Eine grauenhafte Geschichte, nicht von einem Horrorromanschriftsteller sondern aus der Bibel
„Jiftach legte dem Herrn ein Gelübde ab und sagte: „Wenn du die Ammoniter wirklich in meine Gewalt gibst, und wenn ich wohlbehalten von den Ammonitern zurückkehre, dann soll, was immer mir (als Erstes) aus der Tür meines Hauses entgegenkommt, dem Herrn gehören, und ich will es ihm als Brandopfer darbringen.“ (Richter, 11,30f). Krieg war mal wieder. Israel gegen die Ammoniter. Dieser Richter wußte, daß ein Sieg oder eine Niederlage in einem Kriege zuerst und letztendlich von Gott abhängt. Nur wenn Gott mit ihm ist, dann wird er siegen. Wendet Gott sich ab von ihm, dann wird er mit seinem Heer unterliegen. War Gott nicht immer mit Israel, seinem erwählten Volk? Für diesen Richter war das keine Selbstverständlichkeit. Gott war und ist der Gott Abrahams, Isaaks und Jakobs, der Gott, der Israel aus Ägypten befreite, der Gott der Wüstenwanderung, aber er ist kein Gott, der selbstverständlich immer mit seinem Volke ist. Denn Gott ging einen Bund mit ihm ein. Wenn Israel bundestreu ist, dann ist auch Gott mit seinem Volke, bricht Israel den Bund, dann gelten ihm Gottes Verheißungen nicht mehr. „Der Geist des Herrn kam über ihn“ (V.29), über den Richter, und er zog aus in den Krieg. Dann legt der Richter das Gelübde ab. Ist auch dies Gelübde noch inspiriert vom Geist des Herrn? Jiftach wußte: Nur wenn Gott mit mir ist, wird sein Heer gewinnen. Er verspricht Gott ein Opfer. Ich werde es dir darbringen, wenn du nun mir und meinem Heer zum Siege verhilfst. Auch hier steht ein Opfer im Vordergrund. Unfromm, aber nüchtern betrachtet: es klingt wie ein Bestechungsversuch: „Gib du mir, dann gebe ich dir.“ Das den modernen Bibelleser Befremdlichste: Gott nimmt dieses Geschäft an. Er gibt dem Richter und seinem Heer den Sieg für das Versprechen eines Opfers. Ein seltsames Opfer verspricht der Richter: „Das, was mir als Erstes aus der Haustüre entgegenkommt, wenn ich siegreich aus dem Krieg heimkehre, werde ich dir, meinem Gott opfern.“ Gott hat seinen Wunsch erhört, weil er ihm dies Gelübde gab. Gott war natürlich nicht moralisch verpflichtet, sich darauf einzulassen, aber er war so gnädig, daß er das tat. Auch hier sei wieder angemerkt: wie wertvoll sind Gott doch die Opfer, die Fromme ihm darbringen!

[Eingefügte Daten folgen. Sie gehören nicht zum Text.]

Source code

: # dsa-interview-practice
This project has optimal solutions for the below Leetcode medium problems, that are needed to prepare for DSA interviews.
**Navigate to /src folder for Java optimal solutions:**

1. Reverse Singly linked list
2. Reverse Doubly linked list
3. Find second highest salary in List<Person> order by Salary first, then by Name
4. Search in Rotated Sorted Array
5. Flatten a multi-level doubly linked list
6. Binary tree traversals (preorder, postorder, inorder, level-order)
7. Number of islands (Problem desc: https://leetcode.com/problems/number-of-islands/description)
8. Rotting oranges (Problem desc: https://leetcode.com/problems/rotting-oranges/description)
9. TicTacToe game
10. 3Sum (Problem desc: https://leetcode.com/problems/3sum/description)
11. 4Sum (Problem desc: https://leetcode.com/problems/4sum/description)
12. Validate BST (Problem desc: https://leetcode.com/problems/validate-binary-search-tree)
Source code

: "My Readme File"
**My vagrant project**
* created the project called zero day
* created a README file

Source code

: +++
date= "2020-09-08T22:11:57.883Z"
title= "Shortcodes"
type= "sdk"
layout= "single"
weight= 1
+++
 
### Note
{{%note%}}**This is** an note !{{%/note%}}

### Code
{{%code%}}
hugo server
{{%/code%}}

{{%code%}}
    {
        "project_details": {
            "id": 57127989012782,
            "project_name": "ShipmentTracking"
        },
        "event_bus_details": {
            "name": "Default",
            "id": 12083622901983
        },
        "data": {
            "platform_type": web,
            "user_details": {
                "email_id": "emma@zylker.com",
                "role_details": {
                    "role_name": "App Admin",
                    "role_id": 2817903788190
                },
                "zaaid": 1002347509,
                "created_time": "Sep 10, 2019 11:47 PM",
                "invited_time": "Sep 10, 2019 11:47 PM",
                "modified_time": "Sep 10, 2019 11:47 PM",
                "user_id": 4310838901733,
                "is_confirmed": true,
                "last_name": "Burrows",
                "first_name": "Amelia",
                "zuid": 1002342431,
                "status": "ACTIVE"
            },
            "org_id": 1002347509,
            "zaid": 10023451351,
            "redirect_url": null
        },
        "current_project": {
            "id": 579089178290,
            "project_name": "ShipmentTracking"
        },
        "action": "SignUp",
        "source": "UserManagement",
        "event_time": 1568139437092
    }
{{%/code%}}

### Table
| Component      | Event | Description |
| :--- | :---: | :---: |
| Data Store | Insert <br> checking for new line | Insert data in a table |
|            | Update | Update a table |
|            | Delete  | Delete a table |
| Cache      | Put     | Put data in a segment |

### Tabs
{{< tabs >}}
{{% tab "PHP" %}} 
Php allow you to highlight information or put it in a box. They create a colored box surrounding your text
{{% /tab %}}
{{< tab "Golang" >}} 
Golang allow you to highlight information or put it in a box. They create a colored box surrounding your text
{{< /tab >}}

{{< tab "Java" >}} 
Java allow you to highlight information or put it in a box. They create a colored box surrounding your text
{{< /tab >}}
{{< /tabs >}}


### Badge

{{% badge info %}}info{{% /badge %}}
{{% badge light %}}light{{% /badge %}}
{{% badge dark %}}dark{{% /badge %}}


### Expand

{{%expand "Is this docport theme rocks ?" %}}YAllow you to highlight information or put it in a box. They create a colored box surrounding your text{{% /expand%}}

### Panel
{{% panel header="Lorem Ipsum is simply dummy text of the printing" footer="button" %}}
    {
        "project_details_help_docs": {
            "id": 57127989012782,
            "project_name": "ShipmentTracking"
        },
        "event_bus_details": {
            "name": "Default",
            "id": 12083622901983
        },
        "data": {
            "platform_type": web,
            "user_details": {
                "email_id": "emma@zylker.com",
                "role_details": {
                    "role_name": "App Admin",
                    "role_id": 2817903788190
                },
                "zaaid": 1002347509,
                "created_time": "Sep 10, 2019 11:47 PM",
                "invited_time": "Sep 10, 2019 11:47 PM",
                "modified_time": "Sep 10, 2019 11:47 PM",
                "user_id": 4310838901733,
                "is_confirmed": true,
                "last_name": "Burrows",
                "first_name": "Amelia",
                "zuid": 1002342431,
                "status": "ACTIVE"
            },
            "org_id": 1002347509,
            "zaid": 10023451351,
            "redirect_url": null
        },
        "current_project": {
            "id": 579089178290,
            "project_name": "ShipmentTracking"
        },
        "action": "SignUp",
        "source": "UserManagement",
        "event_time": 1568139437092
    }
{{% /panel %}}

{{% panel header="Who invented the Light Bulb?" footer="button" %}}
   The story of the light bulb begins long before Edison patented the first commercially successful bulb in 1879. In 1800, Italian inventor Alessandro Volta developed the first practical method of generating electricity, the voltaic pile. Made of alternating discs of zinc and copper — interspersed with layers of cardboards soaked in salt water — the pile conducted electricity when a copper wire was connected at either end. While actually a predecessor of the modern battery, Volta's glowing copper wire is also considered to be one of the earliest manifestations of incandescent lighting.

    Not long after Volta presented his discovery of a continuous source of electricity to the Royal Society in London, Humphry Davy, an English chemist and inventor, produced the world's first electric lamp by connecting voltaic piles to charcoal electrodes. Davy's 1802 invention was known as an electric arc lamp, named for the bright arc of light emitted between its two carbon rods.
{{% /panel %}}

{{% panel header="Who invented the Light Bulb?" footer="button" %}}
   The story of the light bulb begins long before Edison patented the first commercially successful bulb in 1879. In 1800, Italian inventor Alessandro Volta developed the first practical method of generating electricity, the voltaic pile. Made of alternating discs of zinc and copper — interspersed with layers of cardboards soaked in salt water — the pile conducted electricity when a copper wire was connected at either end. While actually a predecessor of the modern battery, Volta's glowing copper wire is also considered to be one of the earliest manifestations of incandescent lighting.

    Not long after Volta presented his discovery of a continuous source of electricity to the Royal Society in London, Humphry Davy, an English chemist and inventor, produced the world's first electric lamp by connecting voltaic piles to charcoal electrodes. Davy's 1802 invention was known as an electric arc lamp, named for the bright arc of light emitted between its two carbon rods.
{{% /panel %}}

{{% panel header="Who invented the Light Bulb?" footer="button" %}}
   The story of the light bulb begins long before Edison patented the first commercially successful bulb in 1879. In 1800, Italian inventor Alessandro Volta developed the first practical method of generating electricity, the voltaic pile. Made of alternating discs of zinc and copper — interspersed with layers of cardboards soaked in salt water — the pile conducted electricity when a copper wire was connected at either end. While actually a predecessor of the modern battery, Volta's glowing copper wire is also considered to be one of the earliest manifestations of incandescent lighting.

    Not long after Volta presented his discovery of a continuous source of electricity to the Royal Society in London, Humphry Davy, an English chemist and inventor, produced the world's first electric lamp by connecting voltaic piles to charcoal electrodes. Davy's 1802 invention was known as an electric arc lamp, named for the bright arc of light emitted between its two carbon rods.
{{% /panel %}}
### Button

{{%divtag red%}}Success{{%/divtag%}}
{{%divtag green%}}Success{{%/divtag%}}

Und dann die Tragödie: Seine einzige Tochter kam ihm entgegen, tanzend zur Pauke, den siegreichen Vater zu empfangen. Es war sein einziges Kind, seine Tochter. Sie trat ihm aus dem Haus entgegen, um ihn zu empfangen. Das war ihr Todesurteil. Dadurch wurde sie dazu bestimmt, das versprochene Opfer zu werden. Der Richter zerriß seine Kleider - das ist die ritualisierte Form, um das innere Entsetzen, das den Vater überfiel, auszudrücken. Kann es für diesen Vater ein größeres Unglück geben als das, seine Tochter nun als Opfer darbringen zu müssen? Es stürzte ihn ins Unglück.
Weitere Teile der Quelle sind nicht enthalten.